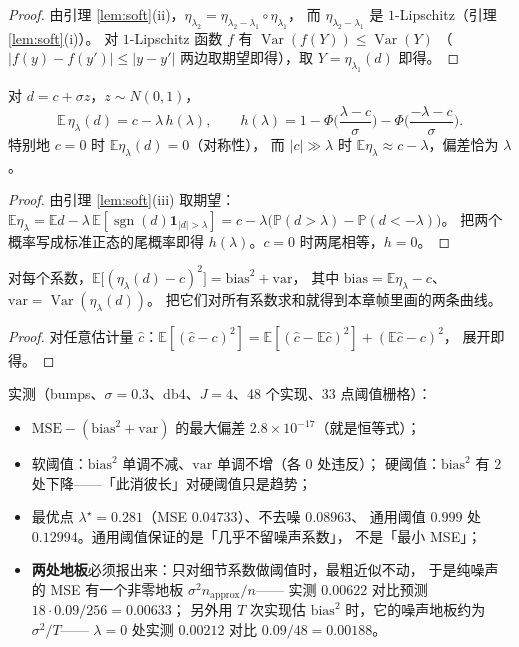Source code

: \begin{proof}
由引理 \ref{lem:soft}(ii)，$\eta_{\lambda_2}=\eta_{\lambda_2-\lambda_1}\circ\eta_{\lambda_1}$，
而 $\eta_{\lambda_2-\lambda_1}$ 是 $1$-Lipschitz（引理 \ref{lem:soft}(i)）。
对 $1$-Lipschitz 函数 $f$ 有 $\operatorname{Var}(f(Y))\le\operatorname{Var}(Y)$
（$|f(y)-f(y')|\le|y-y'|$ 两边取期望即得），取 $Y=\eta_{\lambda_1}(d)$ 即得。
\end{proof}

\begin{theorem}[偏差的显式表达]
\label{thm:bias}
对 $d=c+\sigma z$，$z\sim N(0,1)$，
\[
\mathbb{E}\,\eta_\lambda(d)=c-\lambda\,h(\lambda),\qquad
h(\lambda)=1-\Phi\!\Big(\frac{\lambda-c}{\sigma}\Big)-\Phi\!\Big(\frac{-\lambda-c}{\sigma}\Big).
\]
特别地 $c=0$ 时 $\mathbb{E}\eta_\lambda(d)=0$（对称性），
而 $|c|\gg\lambda$ 时 $\mathbb{E}\eta_\lambda\approx c-\lambda$，偏差恰为 $\lambda$。
\end{theorem}

\begin{proof}
由引理 \ref{lem:soft}(iii) 取期望：
$\mathbb{E}\eta_\lambda=\mathbb{E}d-\lambda\,\mathbb{E}[\operatorname{sgn}(d)\mathbf1_{|d|>\lambda}]
=c-\lambda\big(\mathbb{P}(d>\lambda)-\mathbb{P}(d<-\lambda)\big)$。
把两个概率写成标准正态的尾概率即得 $h(\lambda)$。$c=0$ 时两尾相等，$h=0$。
\end{proof}

\begin{corollary}
\label{cor:mse}
对每个系数，$\mathbb{E}\big[(\eta_\lambda(d)-c)^2\big]=\text{bias}^2+\text{var}$，
其中 $\text{bias}=\mathbb{E}\eta_\lambda-c$、$\text{var}=\operatorname{Var}(\eta_\lambda(d))$。
把它们对所有系数求和就得到本章帧里画的两条曲线。
\end{corollary}

\begin{proof}
对任意估计量 $\hat c$：$\mathbb{E}[(\hat c-c)^2]=\mathbb{E}[(\hat c-\mathbb{E}\hat c)^2]+(\mathbb{E}\hat c-c)^2$，
展开即得。
\end{proof}

实测（bumps、$\sigma=0.3$、db4、$J=4$、48 个实现、33 点阈值栅格）：

\begin{itemize}
  \item $\mathrm{MSE}-(\text{bias}^2+\text{var})$ 的最大偏差 $2.8\times10^{-17}$（就是恒等式）；
  \item 软阈值：$\text{bias}^2$ 单调不减、$\text{var}$ 单调不增（各 $0$ 处违反）；
        硬阈值：$\text{bias}^2$ 有 $2$ 处下降——「此消彼长」对硬阈值只是趋势；
  \item 最优点 $\lambda^\star=0.281$（MSE $0.04733$）、不去噪 $0.08963$、
        通用阈值 $0.999$ 处 $0.12994$。通用阈值保证的是「几乎不留噪声系数」，
        不是「最小 MSE」；
  \item \textbf{两处地板}必须报出来：只对细节系数做阈值时，最粗近似不动，
        于是纯噪声的 MSE 有一个非零地板 $\sigma^2 n_{\text{approx}}/n$——
        实测 $0.00622$ 对比预测 $18\cdot0.09/256=0.00633$；
        另外用 $T$ 次实现估 $\text{bias}^2$ 时，它的噪声地板约为 $\sigma^2/T$——
        $\lambda=0$ 处实测 $0.00212$ 对比 $0.09/48=0.00188$。
\end{itemize}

|---|

To do: Give the entries above again in full and exactly, but not the pictures.

Answer:
Source code

: \begin{proof}
由引理 \ref{lem:soft}(ii)，$\eta_{\lambda_2}=\eta_{\lambda_2-\lambda_1}\circ\eta_{\lambda_1}$，
而 $\eta_{\lambda_2-\lambda_1}$ 是 $1$-Lipschitz（引理 \ref{lem:soft}(i)）。
对 $1$-Lipschitz 函数 $f$ 有 $\operatorname{Var}(f(Y))\le\operatorname{Var}(Y)$
（$|f(y)-f(y')|\le|y-y'|$ 两边取期望即得），取 $Y=\eta_{\lambda_1}(d)$ 即得。
\end{proof}

\begin{theorem}[偏差的显式表达]
\label{thm:bias}
对 $d=c+\sigma z$，$z\sim N(0,1)$，
\[
\mathbb{E}\,\eta_\lambda(d)=c-\lambda\,h(\lambda),\qquad
h(\lambda)=1-\Phi\!\Big(\frac{\lambda-c}{\sigma}\Big)-\Phi\!\Big(\frac{-\lambda-c}{\sigma}\Big).
\]
特别地 $c=0$ 时 $\mathbb{E}\eta_\lambda(d)=0$（对称性），
而 $|c|\gg\lambda$ 时 $\mathbb{E}\eta_\lambda\approx c-\lambda$，偏差恰为 $\lambda$。
\end{theorem}

\begin{proof}
由引理 \ref{lem:soft}(iii) 取期望：
$\mathbb{E}\eta_\lambda=\mathbb{E}d-\lambda\,\mathbb{E}[\operatorname{sgn}(d)\mathbf1_{|d|>\lambda}]
=c-\lambda\big(\mathbb{P}(d>\lambda)-\mathbb{P}(d<-\lambda)\big)$。
把两个概率写成标准正态的尾概率即得 $h(\lambda)$。$c=0$ 时两尾相等，$h=0$。
\end{proof}

\begin{corollary}
\label{cor:mse}
对每个系数，$\mathbb{E}\big[(\eta_\lambda(d)-c)^2\big]=\text{bias}^2+\text{var}$，
其中 $\text{bias}=\mathbb{E}\eta_\lambda-c$、$\text{var}=\operatorname{Var}(\eta_\lambda(d))$。
把它们对所有系数求和就得到本章帧里画的两条曲线。
\end{corollary}

\begin{proof}
对任意估计量 $\hat c$：$\mathbb{E}[(\hat c-c)^2]=\mathbb{E}[(\hat c-\mathbb{E}\hat c)^2]+(\mathbb{E}\hat c-c)^2$，
展开即得。
\end{proof}

实测（bumps、$\sigma=0.3$、db4、$J=4$、48 个实现、33 点阈值栅格）：

\begin{itemize}
  \item $\mathrm{MSE}-(\text{bias}^2+\text{var})$ 的最大偏差 $2.8\times10^{-17}$（就是恒等式）；
  \item 软阈值：$\text{bias}^2$ 单调不减、$\text{var}$ 单调不增（各 $0$ 处违反）；
        硬阈值：$\text{bias}^2$ 有 $2$ 处下降——「此消彼长」对硬阈值只是趋势；
  \item 最优点 $\lambda^\star=0.281$（MSE $0.04733$）、不去噪 $0.08963$、
        通用阈值 $0.999$ 处 $0.12994$。通用阈值保证的是「几乎不留噪声系数」，
        不是「最小 MSE」；
  \item \textbf{两处地板}必须报出来：只对细节系数做阈值时，最粗近似不动，
        于是纯噪声的 MSE 有一个非零地板 $\sigma^2 n_{\text{approx}}/n$——
        实测 $0.00622$ 对比预测 $18\cdot0.09/256=0.00633$；
        另外用 $T$ 次实现估 $\text{bias}^2$ 时，它的噪声地板约为 $\sigma^2/T$——
        $\lambda=0$ 处实测 $0.00212$ 对比 $0.09/48=0.00188$。
\end{itemize}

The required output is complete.